Here is my approach:
Let $D = \{X_{1}, . . . , X_{n}\}$
First, we find the expression for the likelihood $p(D|\theta)$
Now $X_{(n)}$ cannot be greater than $\theta$. So, likelihood is $0$ for $\theta < X_{(n)}$
\begin{equation} p(D|\theta) = \begin{cases} 0, & \theta < X_{(n)} \\ 1/\theta^{n}, & \text{otherwise} \end{cases} \end{equation}
The posterior is proportional to prior times likelihood
\begin{equation} p(\theta | D) \propto \begin{cases} 0, & \theta < X_{(n)} \\ \theta^{-n} e^{-\theta}, & \text{otherwise} \end{cases} \end{equation}
Let $\frac{1}{\theta} = \beta$ \begin{equation} p(\beta | D) \propto \begin{cases} 0, & \beta > X_{(n)} \\ \theta^{-n} e^{-\theta}, & 0 < \beta \leq X_{(n)} \end{cases} \end{equation} Bayes estimate of $\beta$, \begin{equation} \hat{\beta} = \mathbb{E}_{p(\beta| D)}[\beta] = \int_{0}^{X_{(n)}} \beta p(\beta|D) d\beta = \int_{0}^{X_{(n)}} \theta^{-(n + 1)}e^{-\theta} d\beta = \int_{X_{(n)}}^{\infty} \theta^{-(n + 3)}e^{-\theta} d\theta \end{equation}
First, I don't know if what I have done till now is correct or not. Second, I have no idea how to solve this integral.
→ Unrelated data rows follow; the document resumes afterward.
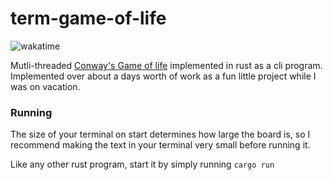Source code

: # term-game-of-life
![wakatime](https://wakatime.com/badge/user/82cdae6a-ce3c-4063-8986-f4c5ae89b50d/project/b1aa971a-ef4b-4e5e-b3b4-7060a07d37eb.svg)

Mutli-threaded
[Conway's Game of life](https://en.wikipedia.org/wiki/Conway%27s_Game_of_Life)
implemented in rust as a cli program. Implemented over about a days worth of work as a fun little project while I was on vacation.

### Running
The size of your terminal on start determines how large the board is, so I recommend making
the text in your terminal very small before running it.

Like any other rust program, start it by simply running `cargo run`


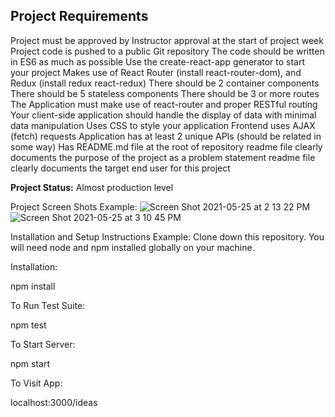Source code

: ## Project Requirements

Project must be approved by Instructor approval at the start of project week
Project code is pushed to a public Git repository
The code should be written in ES6 as much as possible
Use the create-react-app generator to start your project 
Makes use of React Router (install react-router-dom), and Redux (install redux react-redux)
There should be 2 container components 
There should be 5 stateless components
There should be 3 or more routes
The Application must make use of react-router and proper RESTful routing 
Your client-side application should handle the display of data with minimal data manipulation
 Uses CSS to style your application
 Frontend uses AJAX (fetch) requests 
 Application has at least 2 unique APIs (should be related in some way)
 Has README.md file at the root of repository
 readme file clearly documents the purpose of the project as a problem statement
 readme file clearly documents the target end user for this project

**Project Status:**
Almost production level


Project Screen Shots
Example:
![Screen Shot 2021-05-25 at 2 13 22 PM](https://user-images.githubusercontent.com/80994897/119766572-430f4700-be83-11eb-8681-fc239172581e.png)
![Screen Shot 2021-05-25 at 3 10 45 PM](https://user-images.githubusercontent.com/80994897/119766583-4aceeb80-be83-11eb-9707-3c07af1dfe69.png)


Installation and Setup Instructions
Example:
Clone down this repository. You will need node and npm installed globally on your machine.

Installation:

npm install

To Run Test Suite:

npm test

To Start Server:

npm start

To Visit App:

localhost:3000/ideas
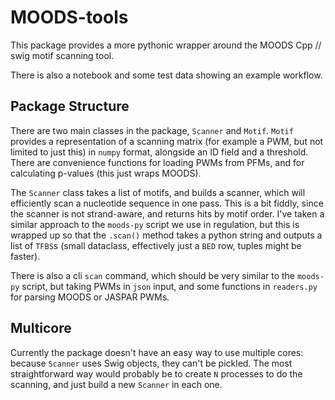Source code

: # MOODS-tools

This package provides a more pythonic wrapper around the MOODS Cpp // swig motif
scanning tool.

There is also a notebook and some test data showing an example workflow.

## Package Structure

There are two main classes in the package, `Scanner` and `Motif`. `Motif` provides a
representation of a scanning matrix (for example a PWM, but not limited to just this) in
`numpy` format, alongside an ID field and a threshold. There are convenience functions
for loading PWMs from PFMs, and for calculating p-values (this just wraps MOODS).

The `Scanner` class takes a list of motifs, and builds a scanner, which will efficiently
scan a nucleotide sequence in one pass. This is a bit fiddly, since the scanner is not
strand-aware, and returns hits by motif order. I've taken a similar approach to the
`moods-py` script we use in regulation, but this is wrapped up so that the `.scan()`
method takes a python string and outputs a list of `TFBS`s (small dataclass, effectively
just a `BED` row, tuples might be faster).

There is also a cli `scan` command, which should be very similar to the `moods-py` script,
but taking PWMs in `json` input, and some functions in `readers.py` for parsing MOODS
or JASPAR PWMs.

## Multicore

Currently the package doesn't have an easy way to use multiple cores: because `Scanner`
uses Swig objects, they can't be pickled. The most straightforward way would probably
be to create `N` processes to do the scanning, and just build a new `Scanner` in each
one.
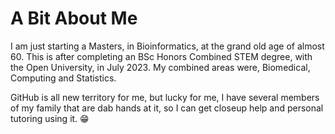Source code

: # A Bit About Me
I am just starting a Masters, in Bioinformatics, at the grand old age of almost 60. This is after completing an BSc Honors Combined STEM degree, with the Open University, in July 2023. My combined areas were, Biomedical, Computing and Statistics.

GitHub is all new territory for me, but lucky for me, I have several members of my family that are dab hands at it, so I can get closeup help and personal tutoring using it. :grin:


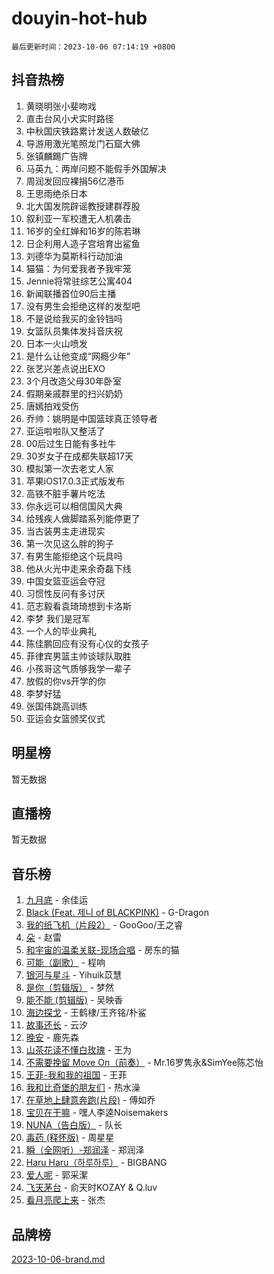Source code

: # douyin-hot-hub

`最后更新时间：2023-10-06 07:14:19 +0800`

## 抖音热榜

1. 黄晓明张小斐吻戏
1. 直击台风小犬实时路径
1. 中秋国庆铁路累计发送人数破亿
1. 导游用激光笔照龙门石窟大佛
1. 张镇麟踢广告牌
1. 马英九：两岸问题不能假手外国解决
1. 周润发回应裸捐56亿港币
1. 王思雨绝杀日本
1. 北大国发院辟谣教授建群荐股
1. 叙利亚一军校遭无人机袭击
1. 16岁的全红婵和16岁的陈若琳
1. 日企利用人造子宫培育出鲨鱼
1. 刘德华为莫斯科行动加油
1. 猫猫：为何爱我者予我牢笼
1. Jennie将常驻综艺公寓404
1. 新闻联播首位90后主播
1. 没有男生会拒绝这样的发型吧
1. 不是说给我买的金铃铛吗
1. 女篮队员集体发抖音庆祝
1. 日本一火山喷发
1. 是什么让他变成“网瘾少年”
1. 张艺兴差点说出EXO
1. 3个月改造父母30年卧室
1. 假期亲戚群里的扫兴奶奶
1. 唐嫣拍戏受伤
1. 乔帅：姚明是中国篮球真正领导者
1. 亚运啦啦队又整活了
1. 00后过生日能有多社牛
1. 30岁女子在成都失联超17天
1. 模拟第一次去老丈人家
1. 苹果iOS17.0.3正式版发布
1. 高铁不脏手薯片吃法
1. 你永远可以相信国风大典
1. 给残疾人做脚踏系列能停更了
1. 当古装男主走进现实
1. 第一次见这么胖的狗子
1. 有男生能拒绝这个玩具吗
1. 他从火光中走来余奇磊下线
1. 中国女篮亚运会夺冠
1. 习惯性反问有多讨厌
1. 范志毅看袁琦琦想到卡洛斯
1. 李梦 我们是冠军
1. 一个人的毕业典礼
1. 陈佳鹏回应有没有心仪的女孩子
1. 菲律宾男篮主帅谈球队取胜
1. 小孩哥这气质够我学一辈子
1. 放假的你vs开学的你
1. 李梦好猛
1. 张国伟跳高训练
1. 亚运会女篮颁奖仪式

## 明星榜

暂无数据

## 直播榜

暂无数据

## 音乐榜

1. [九月底](https://sf6-cdn-tos.douyinstatic.com/obj/tos-cn-ve-2774/oMfewG4PDTFhF8iz3OGQ7ABH5i6fCgnMaoCbzZ) - 余佳运
1. [Black (Feat. 제니 of BLACKPINK)](https://sf3-cdn-tos.douyinstatic.com/obj/tos-cn-ve-2774/2eb92e2debbe4fe0a552bc099aef7f28) - G-Dragon
1. [我的纸飞机（片段2）](https://sf6-cdn-tos.douyinstatic.com/obj/tos-cn-ve-2774/oM2ZrKcg2CD5AeRB2gkeXOFB1IxAGJdZPazYHf) - GooGoo/王之睿
1. [朵](https://sf3-cdn-tos.douyinstatic.com/obj/tos-cn-ve-2774/932f5bdfcd7c47b880525e92ab8a4999) - 赵雷
1. [和宇宙的温柔关联-现场合唱](https://sf3-cdn-tos.douyinstatic.com/obj/tos-cn-ve-2774/o0hONGDYQBgk0e5bqDeQOonVmncA6tC2nBwZLT) - 房东的猫
1. [可能（副歌）](https://sf6-cdn-tos.douyinstatic.com/obj/tos-cn-ve-2774/cde1731888894259b333569393c2fb51) - 程响
1. [银河与星斗](https://sf6-cdn-tos.douyinstatic.com/obj/tos-cn-ve-2774/3cc0bf5f0ef140f7b6743a631bcf3c58) - Yihuik苡慧
1. [是你（剪辑版）](https://sf3-cdn-tos.douyinstatic.com/obj/tos-cn-ve-2774/46019dae783c4c969944217fe1cfafc4) - 梦然
1. [能不能 (剪辑版)](https://sf3-cdn-tos.douyinstatic.com/obj/tos-cn-ve-2774/fc4a6c45b4a34277ba4088e1d7fdff98) - 吴映香
1. [海边探戈](https://sf3-cdn-tos.douyinstatic.com/obj/tos-cn-ve-2774/os9gE0VQCGqt6VQkZDyBBYvfSDY0QFe3vVmubn) - 王鹤棣/王齐铭/朴鲨
1. [故事还长](https://sf3-cdn-tos.douyinstatic.com/obj/tos-cn-ve-2774/30a26758c8594f0ab81ac675c33ee2c5) - 云汐
1. [晚安](https://sf3-cdn-tos.douyinstatic.com/obj/tos-cn-ve-2774/a724c5e224464218839820f4e4fd632f) - 鹿先森
1. [山茶花读不懂白玫瑰](https://sf3-cdn-tos.douyinstatic.com/obj/tos-cn-ve-2774/osfn8B7DktrRHEPJgPCfDbw7QDQEkwC16BxZg9) - 王为
1. [不需要挽留 Move On（前奏）](https://sf6-cdn-tos.douyinstatic.com/obj/tos-cn-ve-2774/ooCBhgCCkF4nExzQL9WZSUbitfA8IsDkgQIYhe) - Mr.16罗隽永&SimYee陈芯怡
1. [王菲-我和我的祖国](https://sf6-cdn-tos.douyinstatic.com/obj/tos-cn-ve-2774/3ef0f373017541e18566595c96123cab) - 王菲
1. [我和比奇堡的朋友们](https://sf6-cdn-tos.douyinstatic.com/obj/tos-cn-ve-2774/f0505db981ea4a6d91453a15924a82aa) - 热水澡
1. [在草地上肆意奔跑(片段)](https://sf6-cdn-tos.douyinstatic.com/obj/tos-cn-ve-2774/8831d494742f45dabdfa8adb8b817259) - 傅如乔
1. [宝贝在干嘛](https://sf6-cdn-tos.douyinstatic.com/obj/tos-cn-ve-2774/okW4hBCfJI5B2ZEgTCtikhMW7IafzNrBQIYkpJ) - 嘿人李逵Noisemakers
1. [NUNA（告白版）](https://sf6-cdn-tos.douyinstatic.com/obj/tos-cn-ve-2774/a65828cbd8ce41a78a430a58b49f4feb) - 队长
1. [毒药 (释怀版)](https://sf6-cdn-tos.douyinstatic.com/obj/tos-cn-ve-2774/oYILMEAzspdZBIzy4frJNB8ZHPHWAhiwowd4Ad) - 周星星
1. [瞬（全网听）-郑润泽](https://sf3-cdn-tos.douyinstatic.com/obj/tos-cn-ve-2774/o4Vb9eJZClCZTnRQYy0BRSeHGrDtrkrQgIBvQt) - 郑润泽
1. [Haru Haru（하루하루）](https://sf3-cdn-tos.douyinstatic.com/obj/tos-cn-ve-2774/940c04aa98154ee7bdbaaa2ad9f28aec) - BIGBANG
1. [爱人呢](https://sf3-cdn-tos.douyinstatic.com/obj/tos-cn-ve-2774/2041dc10f3c442f1992b439a00eaf2ba) - 郭采潔
1. [飞天茅台](https://sf6-cdn-tos.douyinstatic.com/obj/tos-cn-ve-2774/o4GhTV5kIuMWmC2Ai1WzNglssgBfQaqQCSLxUU) - 俞天时KOZAY & Q.luv
1. [看月亮爬上来](https://sf3-cdn-tos.douyinstatic.com/obj/tos-cn-ve-2774/356c324112764016b25295e535f2daf0) - 张杰

## 品牌榜

[2023-10-06-brand.md](2023-10-06-brand.md)
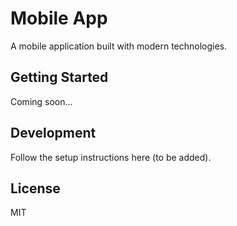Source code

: # Mobile App

A mobile application built with modern technologies.

## Getting Started

Coming soon...

## Development

Follow the setup instructions here (to be added).

## License

MIT

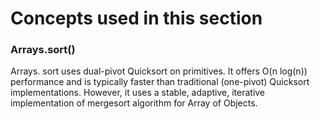 # Concepts used in this section 

### Arrays.sort()
Arrays. sort uses dual-pivot Quicksort on primitives. It offers O(n log(n)) performance and is typically faster than traditional (one-pivot) Quicksort implementations. However, it uses a stable, adaptive, iterative implementation of mergesort algorithm for Array of Objects.
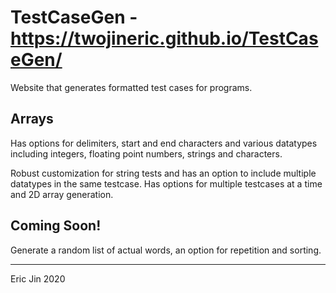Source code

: # TestCaseGen - https://twojineric.github.io/TestCaseGen/
 Website that generates formatted test cases for programs.

## Arrays
 Has options for delimiters, start and end characters and various datatypes
 including integers, floating point numbers, strings and characters.

 Robust customization for string tests and has an option to include multiple datatypes in the same testcase.
 Has options for multiple testcases at a time and 2D array generation.

## Coming Soon!
 Generate a random list of actual words, an option for repetition and sorting.

 ---
 Eric Jin 2020
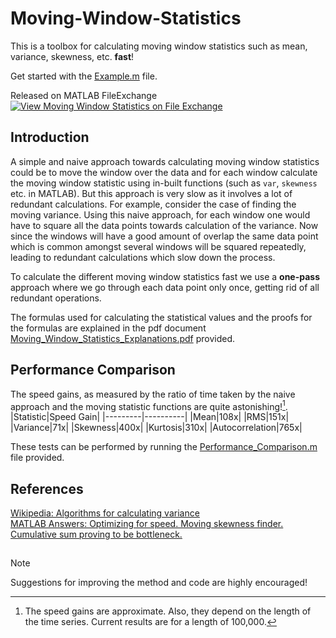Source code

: # Moving-Window-Statistics

This is a toolbox for calculating moving window statistics such as mean, variance, skewness, etc. **fast**!

Get started with the [Example.m](Example.m) file.

Released on MATLAB FileExchange [![View Moving Window Statistics on File Exchange](https://www.mathworks.com/matlabcentral/images/matlab-file-exchange.svg)](https://in.mathworks.com/matlabcentral/fileexchange/134476-moving-window-statistics)

## Introduction
A simple and naive approach towards calculating moving window statistics could be to move the window over the data and for each window calculate the moving window statistic using in-built functions (such as `var`, `skewness` etc. in MATLAB). But this approach is very slow as it involves a lot of redundant calculations. For example, consider the case of finding the moving variance. Using this naive approach, for each window one would have to square all the data points towards calculation of the variance. Now since the windows will have a good amount of overlap the same data point which is common amongst several windows will be squared repeatedly, leading to redundant calculations which slow down the process.  

To calculate the different moving window statistics fast we use a **one-pass** approach where we go through each data point only once, getting rid of all redundant operations.  

The formulas used for calculating the statistical values and the proofs for the formulas are explained in the pdf document [Moving_Window_Statistics_Explanations.pdf](Miscellaneous/Moving_Window_Statistics_Explanations.pdf) provided.

## Performance Comparison
The speed gains, as measured by the ratio of time taken by the naive approach and the moving statistic functions are quite astonishing![^1].
|Statistic|Speed Gain|
|---------|----------|
|Mean|108x|
|RMS|151x|
|Variance|71x|
|Skewness|400x|
|Kurtosis|310x|
|Autocorrelation|765x|

These tests can be performed by running the [Performance_Comparison.m](Performance_Comparison/Performance_Comparison.m) file provided.

[^1]: The speed gains are approximate. Also, they depend on the length of the time series. Current results are for a length of 100,000.

## References
[Wikipedia: Algorithms for calculating variance](https://en.wikipedia.org/wiki/Algorithms_for_calculating_variance)  
[MATLAB Answers: Optimizing for speed. Moving skewness finder. Cumulative sum proving to be bottleneck.](https://in.mathworks.com/matlabcentral/answers/2013192-optimizing-for-speed-moving-skewness-finder-cumulative-sum-proving-to-be-bottleneck#answer_1294112)

##
> [!NOTE]
> Suggestions for improving the method and code are highly encouraged!
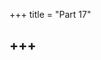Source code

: +++
title = "Part 17"

+++
---
















































































































































































































































































































































































































































































































































































































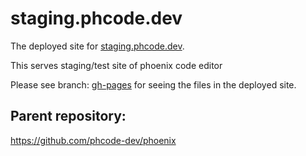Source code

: # staging.phcode.dev

The deployed site for [staging.phcode.dev](https://staging.phcode.dev).

This serves staging/test site of phoenix code editor


Please see branch: [gh-pages](https://github.com/phcode-dev/staging.phcode.dev/tree/gh-pages) for seeing the files in the deployed site. 

## Parent repository:

https://github.com/phcode-dev/phoenix
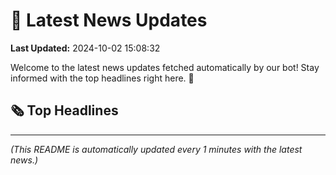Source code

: # 📰 Latest News Updates
**Last Updated:** 2024-10-02 15:08:32

Welcome to the latest news updates fetched automatically by our bot! Stay informed with the top headlines right here. 🚀

## 🗞️ Top Headlines

---
*(This README is automatically updated every 1 minutes with the latest news.)*
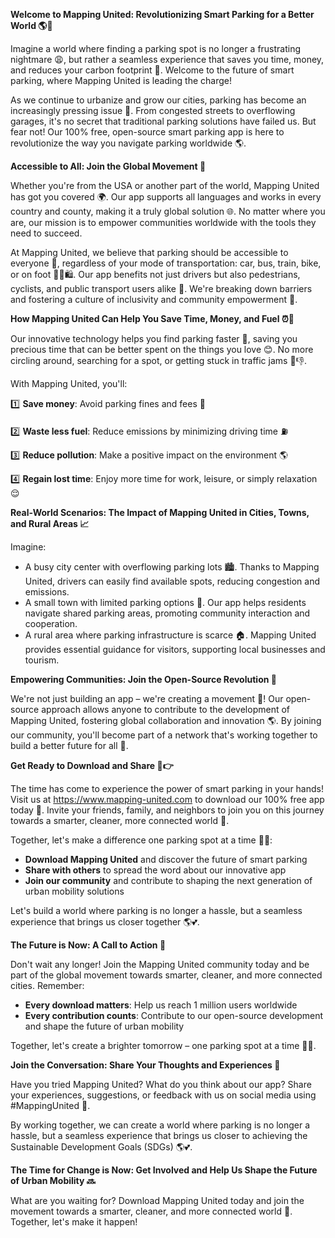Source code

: **Welcome to Mapping United: Revolutionizing Smart Parking for a Better World 🌎🚗**

Imagine a world where finding a parking spot is no longer a frustrating nightmare 😩, but rather a seamless experience that saves you time, money, and reduces your carbon footprint 🌟. Welcome to the future of smart parking, where Mapping United is leading the charge!

As we continue to urbanize and grow our cities, parking has become an increasingly pressing issue 🚨. From congested streets to overflowing garages, it's no secret that traditional parking solutions have failed us. But fear not! Our 100% free, open-source smart parking app is here to revolutionize the way you navigate parking worldwide 🌎.

**Accessible to All: Join the Global Movement 🌟**

Whether you're from the USA or another part of the world, Mapping United has got you covered 🌍. Our app supports all languages and works in every country and county, making it a truly global solution 🌐. No matter where you are, our mission is to empower communities worldwide with the tools they need to succeed.

At Mapping United, we believe that parking should be accessible to everyone 🤝, regardless of your mode of transportation: car, bus, train, bike, or on foot 🚴‍♀️🛍️. Our app benefits not just drivers but also pedestrians, cyclists, and public transport users alike 🌈. We're breaking down barriers and fostering a culture of inclusivity and community empowerment 💪.

**How Mapping United Can Help You Save Time, Money, and Fuel ⏰💸**

Our innovative technology helps you find parking faster 🚀, saving you precious time that can be better spent on the things you love 😊. No more circling around, searching for a spot, or getting stuck in traffic jams 🚗👎.

With Mapping United, you'll:

1️⃣ **Save money**: Avoid parking fines and fees 💸

2️⃣ **Waste less fuel**: Reduce emissions by minimizing driving time ⛽️

3️⃣ **Reduce pollution**: Make a positive impact on the environment 🌎

4️⃣ **Regain lost time**: Enjoy more time for work, leisure, or simply relaxation 😌

**Real-World Scenarios: The Impact of Mapping United in Cities, Towns, and Rural Areas 📈**

Imagine:

* A busy city center with overflowing parking lots 🏙️. Thanks to Mapping United, drivers can easily find available spots, reducing congestion and emissions.
* A small town with limited parking options 🌳. Our app helps residents navigate shared parking areas, promoting community interaction and cooperation.
* A rural area where parking infrastructure is scarce 🏠. Mapping United provides essential guidance for visitors, supporting local businesses and tourism.

**Empowering Communities: Join the Open-Source Revolution 🤝**

We're not just building an app – we're creating a movement 💪! Our open-source approach allows anyone to contribute to the development of Mapping United, fostering global collaboration and innovation 🌎. By joining our community, you'll become part of a network that's working together to build a better future for all 👫.

**Get Ready to Download and Share 📱👉**

The time has come to experience the power of smart parking in your hands! Visit us at https://www.mapping-united.com to download our 100% free app today 📲. Invite your friends, family, and neighbors to join you on this journey towards a smarter, cleaner, more connected world 🌟.

Together, let's make a difference one parking spot at a time 🚗💖:

* **Download Mapping United** and discover the future of smart parking
* **Share with others** to spread the word about our innovative app
* **Join our community** and contribute to shaping the next generation of urban mobility solutions

Let's build a world where parking is no longer a hassle, but a seamless experience that brings us closer together 🌎💕.

**The Future is Now: A Call to Action 📣**

Don't wait any longer! Join the Mapping United community today and be part of the global movement towards smarter, cleaner, and more connected cities. Remember:

* **Every download matters**: Help us reach 1 million users worldwide
* **Every contribution counts**: Contribute to our open-source development and shape the future of urban mobility

Together, let's create a brighter tomorrow – one parking spot at a time 🌟🚗.

**Join the Conversation: Share Your Thoughts and Experiences 📱**

Have you tried Mapping United? What do you think about our app? Share your experiences, suggestions, or feedback with us on social media using #MappingUnited 💬.

By working together, we can create a world where parking is no longer a hassle, but a seamless experience that brings us closer to achieving the Sustainable Development Goals (SDGs) 🌎💕.

**The Time for Change is Now: Get Involved and Help Us Shape the Future of Urban Mobility 🔜**

What are you waiting for? Download Mapping United today and join the movement towards a smarter, cleaner, and more connected world 🌟. Together, let's make it happen!
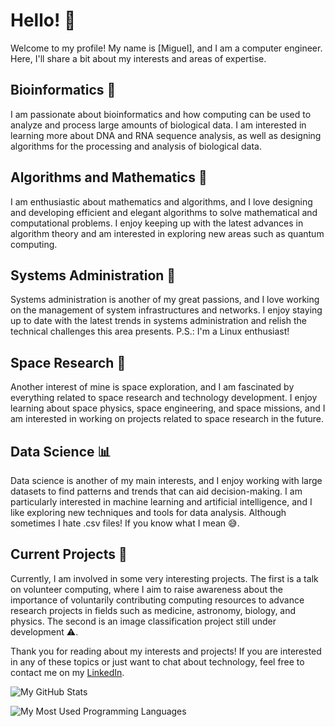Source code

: # Hello! 👋 

Welcome to my profile! My name is [Miguel], and I am a computer engineer. Here, I'll share a bit about my interests and areas of expertise.

## Bioinformatics 🧬

I am passionate about bioinformatics and how computing can be used to analyze and process large amounts of biological data. I am interested in learning more about DNA and RNA sequence analysis, as well as designing algorithms for the processing and analysis of biological data.

## Algorithms and Mathematics 🧮

I am enthusiastic about mathematics and algorithms, and I love designing and developing efficient and elegant algorithms to solve mathematical and computational problems. I enjoy keeping up with the latest advances in algorithm theory and am interested in exploring new areas such as quantum computing.

## Systems Administration 🔧

Systems administration is another of my great passions, and I love working on the management of system infrastructures and networks. I enjoy staying up to date with the latest trends in systems administration and relish the technical challenges this area presents.
P.S.: I'm a Linux enthusiast!

## Space Research 🚀

Another interest of mine is space exploration, and I am fascinated by everything related to space research and technology development. I enjoy learning about space physics, space engineering, and space missions, and I am interested in working on projects related to space research in the future.

## Data Science 📊

Data science is another of my main interests, and I enjoy working with large datasets to find patterns and trends that can aid decision-making. I am particularly interested in machine learning and artificial intelligence, and I like exploring new techniques and tools for data analysis. Although sometimes I hate .csv files! If you know what I mean 😅.

## Current Projects 🚀

Currently, I am involved in some very interesting projects. 
The first is a talk on volunteer computing, where I aim to raise awareness about the importance of voluntarily contributing computing resources to advance research projects in fields such as medicine, astronomy, biology, and physics.
The second is an image classification project still under development ⚠️.

Thank you for reading about my interests and projects! If you are interested in any of these topics or just want to chat about technology, feel free to contact me on my [LinkedIn](https://www.linkedin.com/in/miguel-medina-cantos-b72a49258/).

![My GitHub Stats](https://github-readme-stats.vercel.app/api?username=LordsMikel&show_icons=true&theme=radical)

![My Most Used Programming Languages](https://github-readme-stats.vercel.app/api/top-langs/?username=LordsMikel&layout=compact&theme=radical)
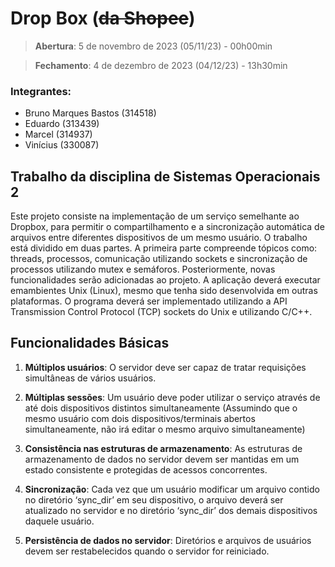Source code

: # Drop Box (<s>da Shopee</s>)

> **Abertura**: 5 de novembro de 2023 (05/11/23) - 00h00min

> **Fechamento**: 4 de dezembro de 2023 (04/12/23) - 13h30min 

### Integrantes:
* Bruno Marques Bastos (314518)
* Eduardo (313439)
* Marcel (314937)
* Vinícius (330087)

## Trabalho da disciplina de Sistemas Operacionais 2
Este projeto consiste na implementação de um serviço semelhante ao Dropbox, para permitir o compartilhamento e a sincronização automática de arquivos entre diferentes dispositivos de um mesmo usuário. O trabalho está dividido em duas partes. A primeira parte compreende tópicos como: threads, processos, comunicação utilizando sockets e sincronização de processos utilizando mutex e semáforos. Posteriormente, novas funcionalidades serão adicionadas ao projeto. A aplicação deverá executar emambientes Unix (Linux), mesmo que tenha sido desenvolvida em outras plataformas. O programa deverá ser implementado utilizando a API Transmission Control Protocol (TCP) sockets do Unix e utilizando C/C++.

## Funcionalidades Básicas
1) **Múltiplos usuários**: O servidor deve ser capaz de tratar requisições simultâneas de vários usuários. 

2) **Múltiplas sessões**: Um usuário deve poder utilizar o serviço através de até dois dispositivos distintos simultaneamente (Assumindo que o mesmo usuário com dois dispositivos/terminais abertos simultaneamente, não irá editar o mesmo arquivo simultaneamente)

3) **Consistência nas estruturas de armazenamento**: As estruturas de armazenamento de dados no servidor devem ser mantidas em um estado consistente e protegidas de acessos concorrentes.

4) **Sincronização**:  Cada vez que um usuário modificar um arquivo contido no diretório ‘sync_dir’ em seu dispositivo, o arquivo deverá ser atualizado no servidor e no diretório ‘sync_dir’ dos demais dispositivos daquele usuário.

5) **Persistência de dados no servidor**: Diretórios e arquivos de usuários devem ser restabelecidos quando o servidor for reiniciado.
Third, is it correct to just find the Bayes estimate of $\theta$ and invert it to get Bayes estimate of $1/\theta$?
First you have to normalize you posterior which results
$$\pi(\theta|\mathbf{x})=\frac{1}{\Gamma[1-n,x_{(n)}]}\theta^{-n}e^{-\theta}\cdot\mathbb{1}_{(x_{(n)};+\infty)}(\theta)$$
Then, given that the loss function is quadratic, Bayes estimation is the posterior expectation, that is
$$\mathbb{E}\left[\frac{1}{\theta};\mathbf{x}\right]=\frac{1}{\Gamma[1-n,x_{(n)}]}\int_{x_{(n)}}^{+\infty}\theta^{-(n+1)}e^{-\theta} d\theta=\frac{\Gamma[-n,x_{(n)}]}{\Gamma[1-n,x_{(n)}]}$$